Jack Ma, a 56-year-old billionaire founder of Alibaba and Ant Group, has not appeared in public for over two months, according to Jessica Yun in a Yahoo Finance article. He recently found himself in the spotlight when China decided to put pressure on his business empire.
In late December, Chinese regulators launched an antitrust investigation against Alibaba, the country's largest e-commerce company sometimes referred to as China's Amazon. And in November, China introduced regulations that halted the initial public offering of Ant Group, Mr. Ma's financial technology company.
The rules were introduced a few weeks after Jack Ma criticized China's financial regulation at a conference in Shanghai. The billionaire reportedly called China's financial management principles "a club for the elderly," and said the country cannot use the methods of the past to regulate the future.
Blair Silverberg, chief executive of a loan-financier startup Capital, told Business Insider's Katie Canales in November that the rules were in place so that the Chinese government could demonstrate its superiority over Jack Ma.
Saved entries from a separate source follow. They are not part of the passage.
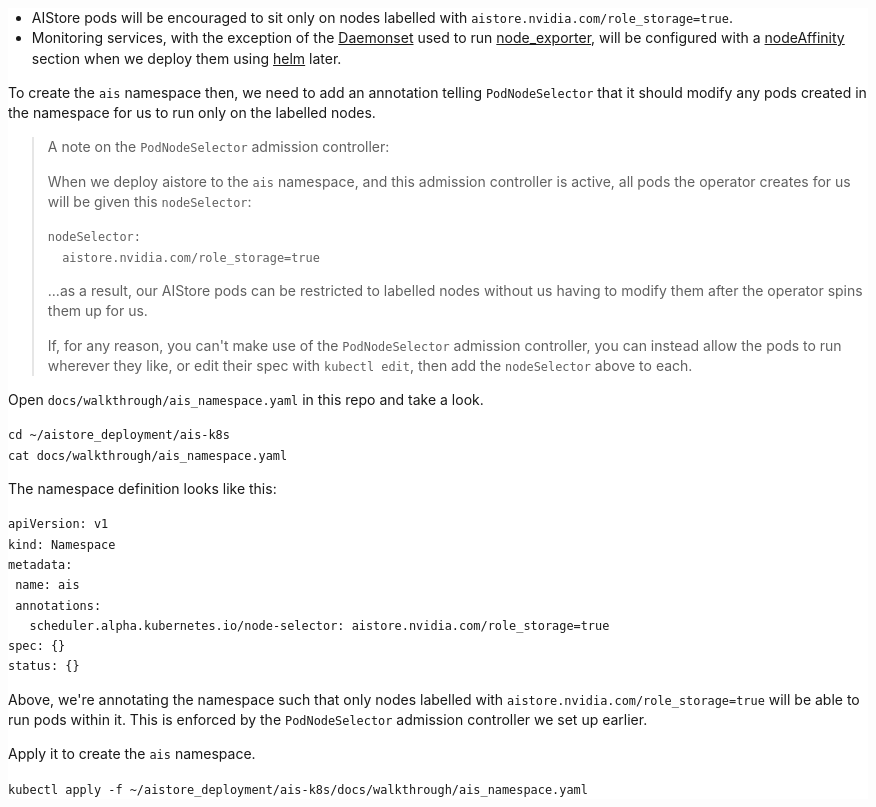  - AIStore pods will be encouraged to sit only on nodes labelled with `aistore.nvidia.com/role_storage=true`. 
 - Monitoring services, with the exception of the [Daemonset](https://kubernetes.io/docs/concepts/workloads/controllers/daemonset/) used to run [node_exporter](https://github.com/prometheus/node_exporter), will be configured with a [nodeAffinity](https://kubernetes.io/docs/concepts/scheduling-eviction/assign-pod-node/) section when we deploy them using [helm](https://helm.sh/) later.

To create the `ais` namespace then, we need to add an annotation telling `PodNodeSelector` that it should modify any pods created in the namespace for us to run only on the labelled nodes.

> A note on the `PodNodeSelector` admission controller:
> 
> When we deploy aistore to the `ais` namespace, and this admission controller is active, all pods the operator creates for us will be given this `nodeSelector`:
>
> ```
> nodeSelector:
>   aistore.nvidia.com/role_storage=true
> ```
>
> ...as a result, our AIStore pods can be restricted to labelled nodes without us having to modify them after the operator spins them up for us.
> 
> If, for any reason, you can't make use of the `PodNodeSelector` admission controller, you can instead allow the pods to run wherever they like, or edit their spec with `kubectl edit`, then add the `nodeSelector` above to each.
 
Open `docs/walkthrough/ais_namespace.yaml` in this repo and take a look.

```
cd ~/aistore_deployment/ais-k8s
cat docs/walkthrough/ais_namespace.yaml
```

The namespace definition looks like this:

```
apiVersion: v1
kind: Namespace
metadata:
 name: ais
 annotations:
   scheduler.alpha.kubernetes.io/node-selector: aistore.nvidia.com/role_storage=true
spec: {}
status: {}
```

Above, we're annotating the namespace such that only nodes labelled with `aistore.nvidia.com/role_storage=true` will be able to run pods within it. This is enforced by the `PodNodeSelector` admission controller we set up earlier.

Apply it to create the `ais` namespace.

```
kubectl apply -f ~/aistore_deployment/ais-k8s/docs/walkthrough/ais_namespace.yaml
```
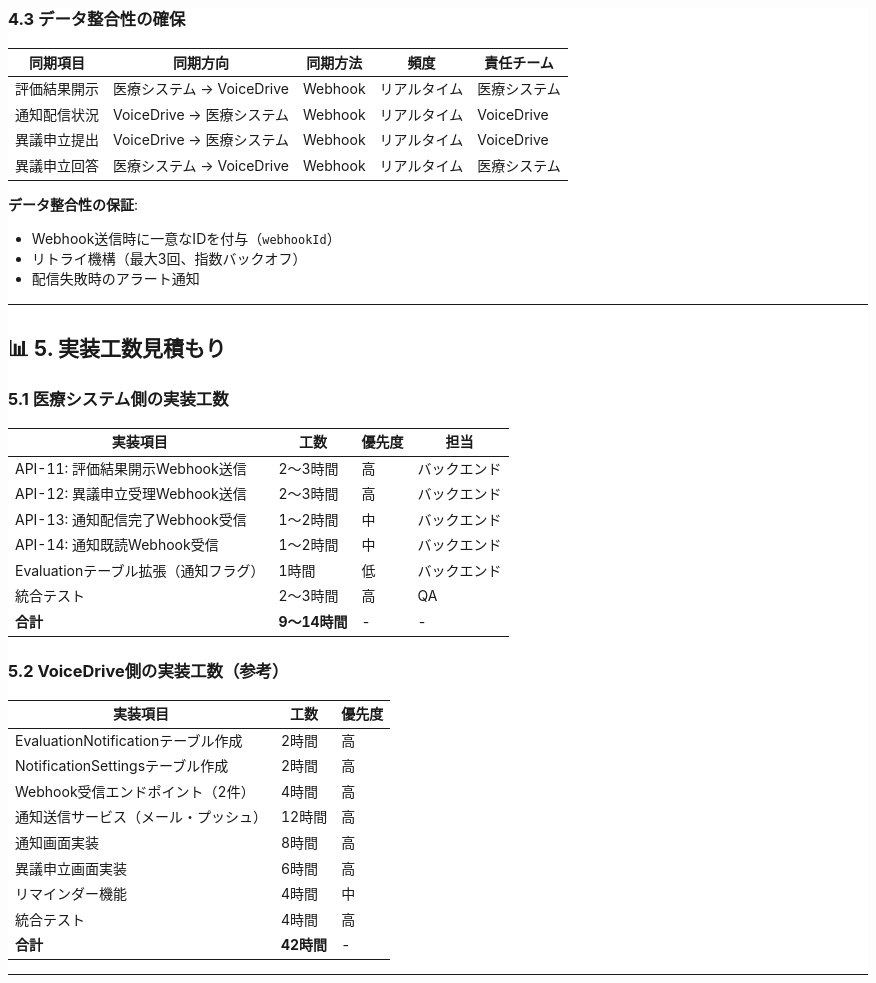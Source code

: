 ### 4.3 データ整合性の確保

| 同期項目 | 同期方向 | 同期方法 | 頻度 | 責任チーム |
|---------|---------|---------|------|----------|
| 評価結果開示 | 医療システム → VoiceDrive | Webhook | リアルタイム | 医療システム |
| 通知配信状況 | VoiceDrive → 医療システム | Webhook | リアルタイム | VoiceDrive |
| 異議申立提出 | VoiceDrive → 医療システム | Webhook | リアルタイム | VoiceDrive |
| 異議申立回答 | 医療システム → VoiceDrive | Webhook | リアルタイム | 医療システム |

**データ整合性の保証**:
- Webhook送信時に一意なIDを付与（`webhookId`）
- リトライ機構（最大3回、指数バックオフ）
- 配信失敗時のアラート通知

---

## 📊 5. 実装工数見積もり

### 5.1 医療システム側の実装工数

| 実装項目 | 工数 | 優先度 | 担当 |
|---------|------|--------|------|
| API-11: 評価結果開示Webhook送信 | 2～3時間 | 高 | バックエンド |
| API-12: 異議申立受理Webhook送信 | 2～3時間 | 高 | バックエンド |
| API-13: 通知配信完了Webhook受信 | 1～2時間 | 中 | バックエンド |
| API-14: 通知既読Webhook受信 | 1～2時間 | 中 | バックエンド |
| Evaluationテーブル拡張（通知フラグ） | 1時間 | 低 | バックエンド |
| 統合テスト | 2～3時間 | 高 | QA |
| **合計** | **9～14時間** | - | - |

### 5.2 VoiceDrive側の実装工数（参考）

| 実装項目 | 工数 | 優先度 |
|---------|------|--------|
| EvaluationNotificationテーブル作成 | 2時間 | 高 |
| NotificationSettingsテーブル作成 | 2時間 | 高 |
| Webhook受信エンドポイント（2件） | 4時間 | 高 |
| 通知送信サービス（メール・プッシュ） | 12時間 | 高 |
| 通知画面実装 | 8時間 | 高 |
| 異議申立画面実装 | 6時間 | 高 |
| リマインダー機能 | 4時間 | 中 |
| 統合テスト | 4時間 | 高 |
| **合計** | **42時間** | - |

---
The Financial Times reported that in November, Mr. Ma was removed from his post as a judge at his African talent show "Business Heroes of Africa." An Alibaba spokesman explained to reporters that due to a conflict with the billionaire's business schedule, the jury for the finale of the show, which was filmed in November and has yet to be released, will indeed not be Jack Ma. “We have nothing to add other than this,” he said when answering questions about the whereabouts of the Alibaba founder.
Until recently, Mr. Ma was China's richest man with a net worth of more than $ 60 billion. But in the past two months, his property valuation has dropped by $ 12 billion due to China tightening rules for the financial technology industry. According to the Bloomberg Billionaire Index, Jack Ma is now worth $ 50.6 billion, making him the fourth richest man in China.
Curiously, in an August 2019 video interview, another Chinese billionaire, Guo Wengui, who fled the country in 2014, said that Jack Ma could get into trouble in 2020 because the Chinese government wants to take over his lucrative Ant company. Group. Last week, the Chinese government ordered the curtailment of operations by Ant Group, which owns China's largest digital payment platform Alipay, expressing doubts about the adequacy of governance.